_ASSIGNMENT_.
Print the data once more, exactly as supplied.

####################

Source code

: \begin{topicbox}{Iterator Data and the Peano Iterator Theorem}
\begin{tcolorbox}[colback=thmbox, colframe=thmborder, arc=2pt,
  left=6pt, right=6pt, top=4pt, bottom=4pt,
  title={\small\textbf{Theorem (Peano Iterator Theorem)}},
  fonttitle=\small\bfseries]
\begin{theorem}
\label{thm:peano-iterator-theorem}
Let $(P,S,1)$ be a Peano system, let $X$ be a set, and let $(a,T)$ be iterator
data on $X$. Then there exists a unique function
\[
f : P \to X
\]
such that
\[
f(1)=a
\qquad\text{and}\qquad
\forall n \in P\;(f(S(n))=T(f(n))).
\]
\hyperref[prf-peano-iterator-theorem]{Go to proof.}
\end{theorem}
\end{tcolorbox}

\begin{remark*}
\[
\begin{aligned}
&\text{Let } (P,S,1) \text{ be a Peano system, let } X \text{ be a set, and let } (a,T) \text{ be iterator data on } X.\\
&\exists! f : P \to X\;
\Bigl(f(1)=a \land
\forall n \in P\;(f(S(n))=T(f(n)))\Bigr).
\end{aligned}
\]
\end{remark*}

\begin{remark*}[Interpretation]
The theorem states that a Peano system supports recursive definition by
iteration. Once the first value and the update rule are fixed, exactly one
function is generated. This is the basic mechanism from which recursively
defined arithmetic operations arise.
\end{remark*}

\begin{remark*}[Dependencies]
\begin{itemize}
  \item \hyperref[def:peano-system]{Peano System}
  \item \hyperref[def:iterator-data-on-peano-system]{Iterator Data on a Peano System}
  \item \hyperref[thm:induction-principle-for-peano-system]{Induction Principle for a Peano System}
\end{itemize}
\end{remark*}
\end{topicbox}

####################

_SOLUTION_.
Source code

: \begin{topicbox}{Iterator Data and the Peano Iterator Theorem}
\begin{tcolorbox}[colback=thmbox, colframe=thmborder, arc=2pt,
  left=6pt, right=6pt, top=4pt, bottom=4pt,
  title={\small\textbf{Theorem (Peano Iterator Theorem)}},
  fonttitle=\small\bfseries]
\begin{theorem}
\label{thm:peano-iterator-theorem}
Let $(P,S,1)$ be a Peano system, let $X$ be a set, and let $(a,T)$ be iterator
data on $X$. Then there exists a unique function
\[
f : P \to X
\]
such that
\[
f(1)=a
\qquad\text{and}\qquad
\forall n \in P\;(f(S(n))=T(f(n))).
\]
\hyperref[prf-peano-iterator-theorem]{Go to proof.}
\end{theorem}
\end{tcolorbox}

\begin{remark*}
\[
\begin{aligned}
&\text{Let } (P,S,1) \text{ be a Peano system, let } X \text{ be a set, and let } (a,T) \text{ be iterator data on } X.\\
&\exists! f : P \to X\;
\Bigl(f(1)=a \land
\forall n \in P\;(f(S(n))=T(f(n)))\Bigr).
\end{aligned}
\]
\end{remark*}

\begin{remark*}[Interpretation]
The theorem states that a Peano system supports recursive definition by
iteration. Once the first value and the update rule are fixed, exactly one
function is generated. This is the basic mechanism from which recursively
defined arithmetic operations arise.
\end{remark*}

\begin{remark*}[Dependencies]
\begin{itemize}
  \item \hyperref[def:peano-system]{Peano System}
  \item \hyperref[def:iterator-data-on-peano-system]{Iterator Data on a Peano System}
  \item \hyperref[thm:induction-principle-for-peano-system]{Induction Principle for a Peano System}
\end{itemize}
\end{remark*}
\end{topicbox}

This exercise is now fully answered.